Work to complete = In the records below, which lines include "sent"? Copy them.

[Opening Data records section]

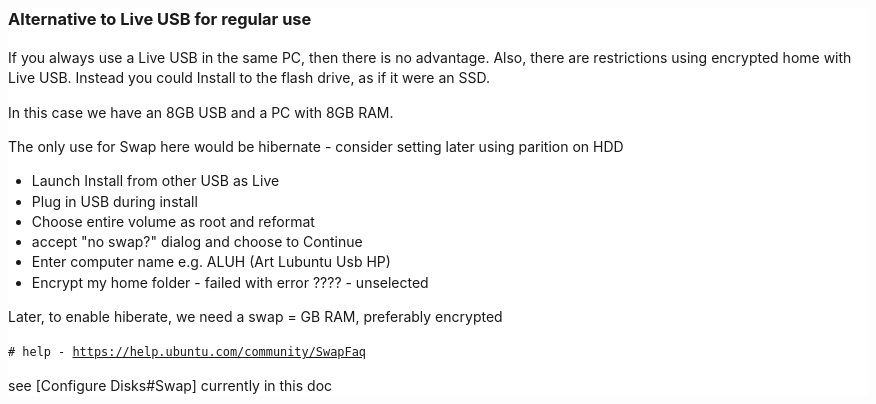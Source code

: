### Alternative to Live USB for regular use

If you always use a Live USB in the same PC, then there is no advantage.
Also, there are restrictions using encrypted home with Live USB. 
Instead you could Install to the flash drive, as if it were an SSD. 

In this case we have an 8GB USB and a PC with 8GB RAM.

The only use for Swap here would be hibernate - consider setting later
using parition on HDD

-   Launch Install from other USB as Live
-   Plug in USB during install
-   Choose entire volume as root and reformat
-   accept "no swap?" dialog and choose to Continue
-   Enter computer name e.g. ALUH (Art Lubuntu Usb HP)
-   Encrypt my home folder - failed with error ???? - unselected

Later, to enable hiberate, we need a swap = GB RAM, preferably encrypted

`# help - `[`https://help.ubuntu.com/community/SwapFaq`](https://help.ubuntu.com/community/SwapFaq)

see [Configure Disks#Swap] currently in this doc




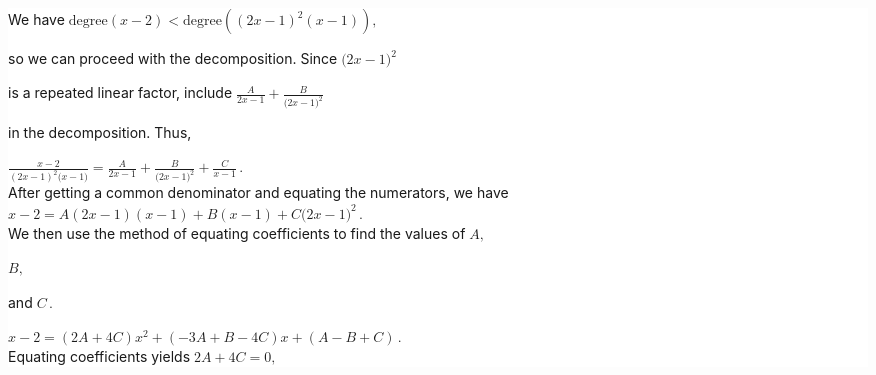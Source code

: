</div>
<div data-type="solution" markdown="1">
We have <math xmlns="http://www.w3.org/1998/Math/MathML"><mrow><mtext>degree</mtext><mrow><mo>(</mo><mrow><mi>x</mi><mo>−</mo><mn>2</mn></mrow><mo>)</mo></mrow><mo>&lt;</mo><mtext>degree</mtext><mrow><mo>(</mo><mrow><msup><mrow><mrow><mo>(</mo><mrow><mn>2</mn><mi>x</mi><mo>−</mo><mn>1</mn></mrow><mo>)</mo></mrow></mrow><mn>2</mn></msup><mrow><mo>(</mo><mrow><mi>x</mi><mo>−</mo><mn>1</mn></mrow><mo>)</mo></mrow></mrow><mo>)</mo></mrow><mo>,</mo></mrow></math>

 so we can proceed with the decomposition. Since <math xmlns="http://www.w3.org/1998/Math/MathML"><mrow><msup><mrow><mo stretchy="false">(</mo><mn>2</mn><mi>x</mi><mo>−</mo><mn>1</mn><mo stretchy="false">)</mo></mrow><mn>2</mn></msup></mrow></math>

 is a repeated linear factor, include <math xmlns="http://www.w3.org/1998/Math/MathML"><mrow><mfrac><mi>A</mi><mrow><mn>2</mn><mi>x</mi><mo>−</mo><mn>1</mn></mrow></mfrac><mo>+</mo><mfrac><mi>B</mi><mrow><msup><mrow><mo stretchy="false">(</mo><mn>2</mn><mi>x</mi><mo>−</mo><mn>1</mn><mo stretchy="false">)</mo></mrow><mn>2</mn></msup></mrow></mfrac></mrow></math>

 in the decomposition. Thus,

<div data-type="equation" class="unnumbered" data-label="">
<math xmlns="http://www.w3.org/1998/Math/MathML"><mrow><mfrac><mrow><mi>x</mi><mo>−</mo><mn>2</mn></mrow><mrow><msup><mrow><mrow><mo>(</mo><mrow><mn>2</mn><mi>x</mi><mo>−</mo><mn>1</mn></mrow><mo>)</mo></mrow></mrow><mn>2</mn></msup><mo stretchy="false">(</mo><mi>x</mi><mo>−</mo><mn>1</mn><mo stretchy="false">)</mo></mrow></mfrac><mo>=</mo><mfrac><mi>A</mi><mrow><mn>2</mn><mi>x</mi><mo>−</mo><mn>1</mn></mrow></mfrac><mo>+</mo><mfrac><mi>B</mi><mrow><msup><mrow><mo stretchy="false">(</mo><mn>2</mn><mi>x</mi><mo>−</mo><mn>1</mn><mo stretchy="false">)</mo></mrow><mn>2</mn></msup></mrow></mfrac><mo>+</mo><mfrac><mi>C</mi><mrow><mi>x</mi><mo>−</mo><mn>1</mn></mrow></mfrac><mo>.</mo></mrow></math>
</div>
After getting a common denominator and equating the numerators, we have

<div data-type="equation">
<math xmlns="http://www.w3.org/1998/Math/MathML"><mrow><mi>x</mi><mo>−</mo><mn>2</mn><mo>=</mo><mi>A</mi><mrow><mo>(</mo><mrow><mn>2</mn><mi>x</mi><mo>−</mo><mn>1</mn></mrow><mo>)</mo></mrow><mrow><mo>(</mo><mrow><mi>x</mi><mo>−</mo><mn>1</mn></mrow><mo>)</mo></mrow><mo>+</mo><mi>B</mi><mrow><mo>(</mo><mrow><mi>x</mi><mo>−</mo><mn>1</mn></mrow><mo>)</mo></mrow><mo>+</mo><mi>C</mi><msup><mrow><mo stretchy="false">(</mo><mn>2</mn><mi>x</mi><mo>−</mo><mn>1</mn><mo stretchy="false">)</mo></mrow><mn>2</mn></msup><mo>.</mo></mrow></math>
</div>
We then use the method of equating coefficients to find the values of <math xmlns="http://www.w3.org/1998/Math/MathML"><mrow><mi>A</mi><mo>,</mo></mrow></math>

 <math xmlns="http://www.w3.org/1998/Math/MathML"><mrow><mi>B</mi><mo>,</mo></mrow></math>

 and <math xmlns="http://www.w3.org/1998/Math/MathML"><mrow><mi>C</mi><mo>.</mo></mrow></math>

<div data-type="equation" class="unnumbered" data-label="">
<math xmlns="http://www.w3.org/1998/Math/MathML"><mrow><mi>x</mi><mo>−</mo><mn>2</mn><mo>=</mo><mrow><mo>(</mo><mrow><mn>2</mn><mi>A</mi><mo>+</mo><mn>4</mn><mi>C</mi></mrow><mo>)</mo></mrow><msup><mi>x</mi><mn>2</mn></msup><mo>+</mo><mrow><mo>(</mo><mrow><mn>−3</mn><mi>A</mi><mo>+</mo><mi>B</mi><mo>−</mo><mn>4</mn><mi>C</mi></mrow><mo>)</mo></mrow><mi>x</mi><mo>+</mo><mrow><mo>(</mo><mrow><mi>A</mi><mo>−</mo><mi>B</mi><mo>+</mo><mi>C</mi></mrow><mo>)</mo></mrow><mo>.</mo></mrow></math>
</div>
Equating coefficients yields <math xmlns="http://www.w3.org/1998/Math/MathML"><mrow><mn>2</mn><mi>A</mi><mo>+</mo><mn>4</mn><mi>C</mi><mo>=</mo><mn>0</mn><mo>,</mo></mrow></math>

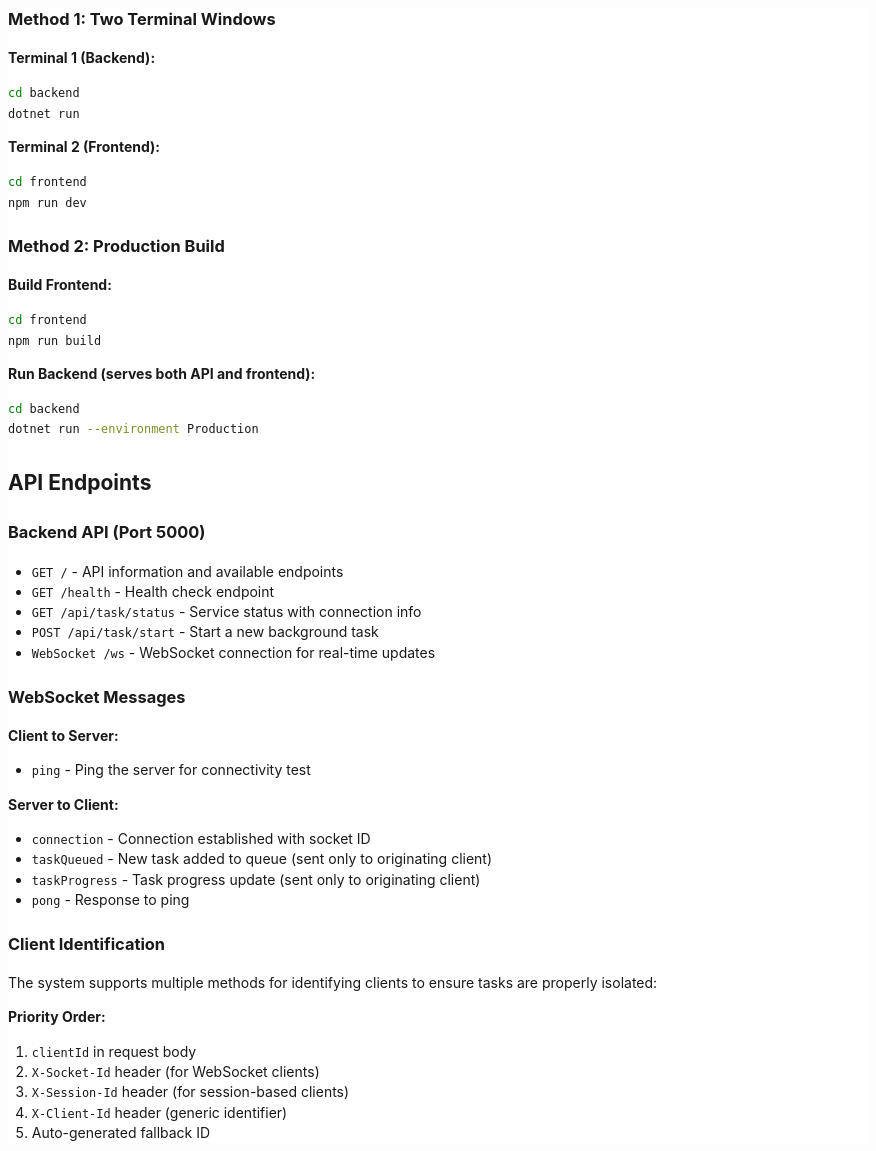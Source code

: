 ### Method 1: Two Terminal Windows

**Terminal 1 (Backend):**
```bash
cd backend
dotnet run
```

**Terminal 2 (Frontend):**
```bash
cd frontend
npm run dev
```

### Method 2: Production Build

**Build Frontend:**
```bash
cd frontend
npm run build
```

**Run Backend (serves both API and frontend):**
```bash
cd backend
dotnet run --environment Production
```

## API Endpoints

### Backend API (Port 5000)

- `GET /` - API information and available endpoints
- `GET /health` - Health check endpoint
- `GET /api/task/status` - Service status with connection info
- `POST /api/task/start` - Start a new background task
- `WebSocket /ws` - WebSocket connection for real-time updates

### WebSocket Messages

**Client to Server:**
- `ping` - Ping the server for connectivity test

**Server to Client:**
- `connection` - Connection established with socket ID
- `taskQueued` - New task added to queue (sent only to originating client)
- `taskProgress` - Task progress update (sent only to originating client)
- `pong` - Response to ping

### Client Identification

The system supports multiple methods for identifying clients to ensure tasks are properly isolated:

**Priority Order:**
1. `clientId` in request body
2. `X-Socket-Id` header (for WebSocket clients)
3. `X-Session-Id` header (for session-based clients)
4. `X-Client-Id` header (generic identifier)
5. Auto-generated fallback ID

[Closing Data records section]

Task answer =
- `taskQueued` - New task added to queue (sent only to originating client)
- `taskProgress` - Task progress update (sent only to originating client)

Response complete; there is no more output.